Japan's middle-aged warble 'Bengawan Solo'
By Maria D. Andriana
TOKYO (Antara): Yamamoto's two daughters were stunned as they listened to their father singing. To the girls, the lyrics of the song was as strange as the tune.
It was Bengawan Solo (River Solo), one of the most famous keroncong traditional Javanese tunes.
"Bengawan Solo riwayatmu ini .. (The story of River Solo..)," Yamamoto warbled while his daughters stared open-mouthed. Yamamoto, 46, said he learned the song in junior high school.
Written by Gesang in 1940s, the song is popular among older Japanese. Many of them also know it in the Japanese version.
Some of them draw a blank on its origins. A barbershop owner at Senzoku, Tokyo, who was quite familiar with the Japanese version, said he thought the original song was Chinese.
Several people aged over 50 acknowledged they can sing Bengawan Solo in Japanese but they do not remember for sure when they studied it and how they became acquainted with the song.
Many believe that Bengawan Solo was first popularized in Japan by the late Toshie Matsuda, Ichiro Fujiyama and the Dark Ducks quartet a few decades ago.
The Fujiyama version of the song relates the sights along the banks of the river, which is a divine gift and gives fertility to ricefields and sugarcane plantations.
During the Japanese occupation of Indonesia in World War Two (1942-1945), Fujiyama visited Indonesia on an art mission.

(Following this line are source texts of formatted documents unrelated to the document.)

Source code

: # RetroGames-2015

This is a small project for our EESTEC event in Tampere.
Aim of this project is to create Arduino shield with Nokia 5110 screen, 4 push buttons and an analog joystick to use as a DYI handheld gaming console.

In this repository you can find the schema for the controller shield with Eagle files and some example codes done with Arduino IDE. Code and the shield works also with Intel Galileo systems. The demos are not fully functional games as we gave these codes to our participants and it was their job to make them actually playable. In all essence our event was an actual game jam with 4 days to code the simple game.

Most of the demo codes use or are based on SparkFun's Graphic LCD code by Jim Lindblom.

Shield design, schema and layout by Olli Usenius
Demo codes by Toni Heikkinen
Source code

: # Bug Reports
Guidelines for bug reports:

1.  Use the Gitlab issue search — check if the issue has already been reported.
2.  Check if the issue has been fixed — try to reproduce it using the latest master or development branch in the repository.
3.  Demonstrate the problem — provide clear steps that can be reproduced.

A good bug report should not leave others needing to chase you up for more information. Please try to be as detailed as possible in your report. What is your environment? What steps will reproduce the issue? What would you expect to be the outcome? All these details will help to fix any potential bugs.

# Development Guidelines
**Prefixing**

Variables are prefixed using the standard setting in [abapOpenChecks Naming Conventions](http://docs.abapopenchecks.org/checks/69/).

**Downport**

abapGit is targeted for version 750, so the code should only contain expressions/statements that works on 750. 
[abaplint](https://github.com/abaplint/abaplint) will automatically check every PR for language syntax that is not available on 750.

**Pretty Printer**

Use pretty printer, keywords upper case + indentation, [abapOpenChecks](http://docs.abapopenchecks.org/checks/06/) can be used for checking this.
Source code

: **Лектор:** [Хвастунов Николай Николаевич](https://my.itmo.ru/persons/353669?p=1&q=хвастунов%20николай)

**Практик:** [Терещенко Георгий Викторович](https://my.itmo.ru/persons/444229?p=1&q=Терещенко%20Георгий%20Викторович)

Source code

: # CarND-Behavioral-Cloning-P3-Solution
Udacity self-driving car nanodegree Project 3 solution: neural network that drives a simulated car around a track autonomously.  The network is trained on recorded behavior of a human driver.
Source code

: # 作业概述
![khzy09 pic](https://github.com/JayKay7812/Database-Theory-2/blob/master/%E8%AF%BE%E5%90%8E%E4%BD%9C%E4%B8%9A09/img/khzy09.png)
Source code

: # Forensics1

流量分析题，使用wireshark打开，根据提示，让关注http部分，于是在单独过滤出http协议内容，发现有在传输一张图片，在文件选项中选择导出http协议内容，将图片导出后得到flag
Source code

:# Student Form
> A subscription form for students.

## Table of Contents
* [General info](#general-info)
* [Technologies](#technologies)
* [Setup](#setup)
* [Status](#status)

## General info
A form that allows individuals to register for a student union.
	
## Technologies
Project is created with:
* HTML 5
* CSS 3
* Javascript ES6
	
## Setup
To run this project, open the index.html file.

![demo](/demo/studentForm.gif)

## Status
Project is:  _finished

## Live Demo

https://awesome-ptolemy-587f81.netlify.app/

He was later captured by the Allied Forces and detained.
Fujiyama's rendition of the song is very funny, especially in the pronunciation of Indonesian. In the Japanese version, his twists in the language are also odd and amusing.
Many famous Japanese singers have included Bengawan Solo in their albums. It is on late legendary singer Hibari Misora's CD recording of 49 songs from a concert at the Imperial Theater in 1979. The Nippon Columbia CD sells for 4,500 (Rp 90,000).
The Omagatoki recording company of Japan issued in 1991 an instrumental keroncong recording Bengawan Solo -- proof of the song's fame -- by the Senja Ayu Flute orchestra led by K. Soemardi and recorded in the Sound City Studio in Jakarta in October 1988.
Another recording by the same orchestra presents the melodious voices of Indonesian singers Tuti Tri Sedya, Mira Tania, M. Rivany, Wiwiek Sumbogo and Rita S. on the CD Kroncong Moritsko. Once again Bengawan Solo is included.
"Bengawan Solo's melodies and lyrics are very beautiful. But I do not remember when I heard the song for the first time," said Hiroo Nagai, a culture lecturer at Tokyo's Nihon University.
Japan's younger generation may not know Bengawan Solo, but other Indonesian music is popular among them. CDs and cassettes of Javanese and Balinese gamelan, and pop songs by singers Ruth Sahanaya, Hetty Koes Endang, Detty Kurnia, Rhoma Irama are available at the music stores. Commercial radio stations play the songs of Anggun C. Sasmi, who sings in French, English and Indonesian.